Cartas literarias a una mujer Cartas desde mi celda by Gustavo Adolfo Bécquer

Cartas literarias a una mujer  Cartas desde mi celda by Gustavo Adolfo Bécquer

autor:Gustavo Adolfo Bécquer [Gustavo Adolfo Bécquer]
La lengua: spa
Format: epub
ISBN: 9788491054825
editor: Penguin Random House Grupo Editorial España
publicado: 2020-02-26T00:00:00+00:00


VII

QUERIDOS amigos:

Prometí a ustedes, en mi última carta, referirles, tal como me la contaron, la maravillosa historia de las brujas de Trasmoz. Tomo, pues, la pluma para cumplir lo prometido, y va de cuento.
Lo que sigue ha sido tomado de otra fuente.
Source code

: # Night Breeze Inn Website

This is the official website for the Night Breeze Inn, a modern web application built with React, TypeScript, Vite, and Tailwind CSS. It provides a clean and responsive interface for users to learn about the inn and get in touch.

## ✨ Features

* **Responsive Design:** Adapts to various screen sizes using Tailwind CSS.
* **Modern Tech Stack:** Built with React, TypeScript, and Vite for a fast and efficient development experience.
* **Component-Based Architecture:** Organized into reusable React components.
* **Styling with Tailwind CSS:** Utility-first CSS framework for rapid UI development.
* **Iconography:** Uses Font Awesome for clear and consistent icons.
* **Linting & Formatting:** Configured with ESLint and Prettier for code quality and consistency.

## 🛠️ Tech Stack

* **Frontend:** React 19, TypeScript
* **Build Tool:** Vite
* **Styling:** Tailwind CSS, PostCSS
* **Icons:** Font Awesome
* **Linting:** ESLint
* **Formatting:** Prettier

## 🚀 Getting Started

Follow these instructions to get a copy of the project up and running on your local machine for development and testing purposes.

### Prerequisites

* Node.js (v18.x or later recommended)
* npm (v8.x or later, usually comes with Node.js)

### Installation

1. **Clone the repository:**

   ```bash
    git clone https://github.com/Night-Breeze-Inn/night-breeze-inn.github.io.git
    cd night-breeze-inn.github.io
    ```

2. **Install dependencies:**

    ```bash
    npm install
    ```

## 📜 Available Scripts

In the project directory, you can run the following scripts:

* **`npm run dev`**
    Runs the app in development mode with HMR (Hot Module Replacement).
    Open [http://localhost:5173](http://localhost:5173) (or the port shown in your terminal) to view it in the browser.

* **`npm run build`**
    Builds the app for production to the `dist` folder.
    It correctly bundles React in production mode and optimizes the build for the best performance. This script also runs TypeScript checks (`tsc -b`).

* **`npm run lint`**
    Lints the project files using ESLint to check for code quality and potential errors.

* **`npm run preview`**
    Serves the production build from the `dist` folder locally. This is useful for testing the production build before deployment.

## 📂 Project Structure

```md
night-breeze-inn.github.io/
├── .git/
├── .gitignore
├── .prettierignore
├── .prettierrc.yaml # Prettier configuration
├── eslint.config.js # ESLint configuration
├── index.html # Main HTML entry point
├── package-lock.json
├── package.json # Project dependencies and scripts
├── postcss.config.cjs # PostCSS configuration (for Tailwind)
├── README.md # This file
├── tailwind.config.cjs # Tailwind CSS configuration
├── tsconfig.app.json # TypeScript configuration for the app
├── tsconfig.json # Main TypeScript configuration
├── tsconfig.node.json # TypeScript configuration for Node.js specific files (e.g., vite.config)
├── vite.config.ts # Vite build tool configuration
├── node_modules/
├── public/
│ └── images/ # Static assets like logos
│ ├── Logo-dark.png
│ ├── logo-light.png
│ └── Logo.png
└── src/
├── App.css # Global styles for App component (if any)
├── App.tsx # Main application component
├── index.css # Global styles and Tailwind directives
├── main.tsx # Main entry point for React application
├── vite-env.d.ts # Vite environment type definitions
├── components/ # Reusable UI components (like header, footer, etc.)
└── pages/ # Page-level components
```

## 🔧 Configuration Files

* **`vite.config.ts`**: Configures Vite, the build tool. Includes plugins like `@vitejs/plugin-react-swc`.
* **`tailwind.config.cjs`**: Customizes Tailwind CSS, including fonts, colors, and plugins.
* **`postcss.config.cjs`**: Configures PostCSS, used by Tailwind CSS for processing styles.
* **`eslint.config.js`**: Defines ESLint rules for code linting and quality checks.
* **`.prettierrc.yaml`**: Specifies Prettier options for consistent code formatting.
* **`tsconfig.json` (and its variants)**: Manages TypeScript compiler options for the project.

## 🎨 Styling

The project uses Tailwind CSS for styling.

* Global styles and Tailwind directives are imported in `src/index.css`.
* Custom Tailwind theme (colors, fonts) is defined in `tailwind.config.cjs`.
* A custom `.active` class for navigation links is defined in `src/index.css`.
Desde tiempo inmemorial, es artículo de fe entre las gentes del Somontano que Trasmoz es la corte y punto de cita de las brujas más importantes de la comarca. Su castillo, como los tradicionales campos de Barahona y el valle famoso de Zugarramurdi, pertenece a la categoría de conventículo de primer orden y lugar clásico para las grandes fiestas nocturnas de las amazonas de escobón, los sapos con collareta y toda la abigarrada servidumbre del macho cabrío, su ídolo y jefe. Acerca de la fundación de este castillo, cuyas colosales ruinas, cuyas torres oscuras y dentelladas, patios sombríos y profundos fosos parecen, en efecto, digna escena de tan diabólicos personajes, se refiere una tradición muy antigua. Parece que en tiempo de los moros, época que para nuestros campesinos corresponde a las edades mitológicas y fabulosas de la historia, pasó el rey por las cercanías del sitio en que ahora se halla Trasmoz, y viendo con maravilla un punto como aquél, donde gracias a la altura, las rápidas pendientes y los cortes a plomo de la roca, podía el hombre, ayudado de la naturaleza, hacer un lugar fuerte e inexpugnable, de grande utilidad por encontrarse próximo a la raya fronteriza, exclamó volviéndose a los que iban en su seguimiento, y tendiendo la mano en dirección a la cumbre:

—De buena gana tendría allí un castillo.

Oyóle un pobre viejo que, apoyado en un báculo de caminante y con unas miserables alforjillas al hombro, pasaba a la sazón por el mismo sitio, y adelantándose hasta salirle al encuentro y a riesgo de ser atropellado por la comitiva real, detuvo por la brida el caballo de su señor y le dijo estas solas palabras:

—Si me le dais en alcaidía perpetua, yo me comprometo a llevaros mañana a vuestro palacio sus llaves de oro.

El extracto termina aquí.